Mukherjee also criticized the ever-present existence of unpaid internships in the industry: “In finance it has been acknowledged that if you want talent and need to pay for it. Paying for talent isn’t an expense, it’s an investment - you have to make that investment if industry is to thrive and flourish”.
Giving the keynote speech, Matt Hancock, culture and digital minister, argued that statutory targets for improving diversity and inclusion are "patronising" and "too easy".
Hancock said such statutory targets were: "in a way... too easy [and] the groups targeted for improvement often find them patronising." But instead of quotas, metrics which measure a company's employee make-up are necessary in comparing inequalities in industries, he said.
The conference, organised by the London Book Fair and the Publishers Association, took place at Coin Street Conference centre in London and also featured sessions with broadcaster and author June Sarpong and HarperCollins' general counsel and company secretary Simon Dowson-Collins, among others.

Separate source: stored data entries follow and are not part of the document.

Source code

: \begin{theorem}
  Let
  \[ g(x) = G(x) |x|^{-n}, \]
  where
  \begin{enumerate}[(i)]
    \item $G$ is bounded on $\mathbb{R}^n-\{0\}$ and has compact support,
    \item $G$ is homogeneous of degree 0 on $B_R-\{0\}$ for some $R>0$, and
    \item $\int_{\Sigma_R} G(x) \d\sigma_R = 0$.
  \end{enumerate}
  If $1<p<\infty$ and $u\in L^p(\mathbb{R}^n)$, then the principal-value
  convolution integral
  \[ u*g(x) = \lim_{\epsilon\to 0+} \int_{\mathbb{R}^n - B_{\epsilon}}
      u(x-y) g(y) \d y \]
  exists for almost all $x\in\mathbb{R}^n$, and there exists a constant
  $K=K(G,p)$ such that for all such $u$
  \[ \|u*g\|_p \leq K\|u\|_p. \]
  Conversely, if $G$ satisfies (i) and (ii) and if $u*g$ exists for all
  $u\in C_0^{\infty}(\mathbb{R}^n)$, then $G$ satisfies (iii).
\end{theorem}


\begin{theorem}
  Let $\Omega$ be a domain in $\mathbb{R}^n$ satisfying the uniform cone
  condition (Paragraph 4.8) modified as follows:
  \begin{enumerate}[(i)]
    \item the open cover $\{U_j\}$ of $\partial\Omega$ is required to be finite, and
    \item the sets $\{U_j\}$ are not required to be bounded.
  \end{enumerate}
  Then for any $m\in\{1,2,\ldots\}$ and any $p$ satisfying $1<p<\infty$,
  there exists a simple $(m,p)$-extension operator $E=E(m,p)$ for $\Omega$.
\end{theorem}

Sarpong said: “I don’t think the issue [of diversity] lies with the audience – the British public - the issue lies with gatekeepers, who are very isolated in their circles and put their thinking on the audience. There’s a huge amount of cash to be made when you look at economic power of underrepresented groups. [The industry needs] to hire diversely. Then there will be people in your company who represent these groups and know how to speak authentically… the sea of homogenous faces has to change."
Meanwhile, Dowson-Collins spoke of the importance of people seeing themselves represented in the publishing industry: “For the publishing industry - and any industry - it is for people to see if that person is up there and they are a person of colour then I too can have a successful career in this industry - mirroring is very important.”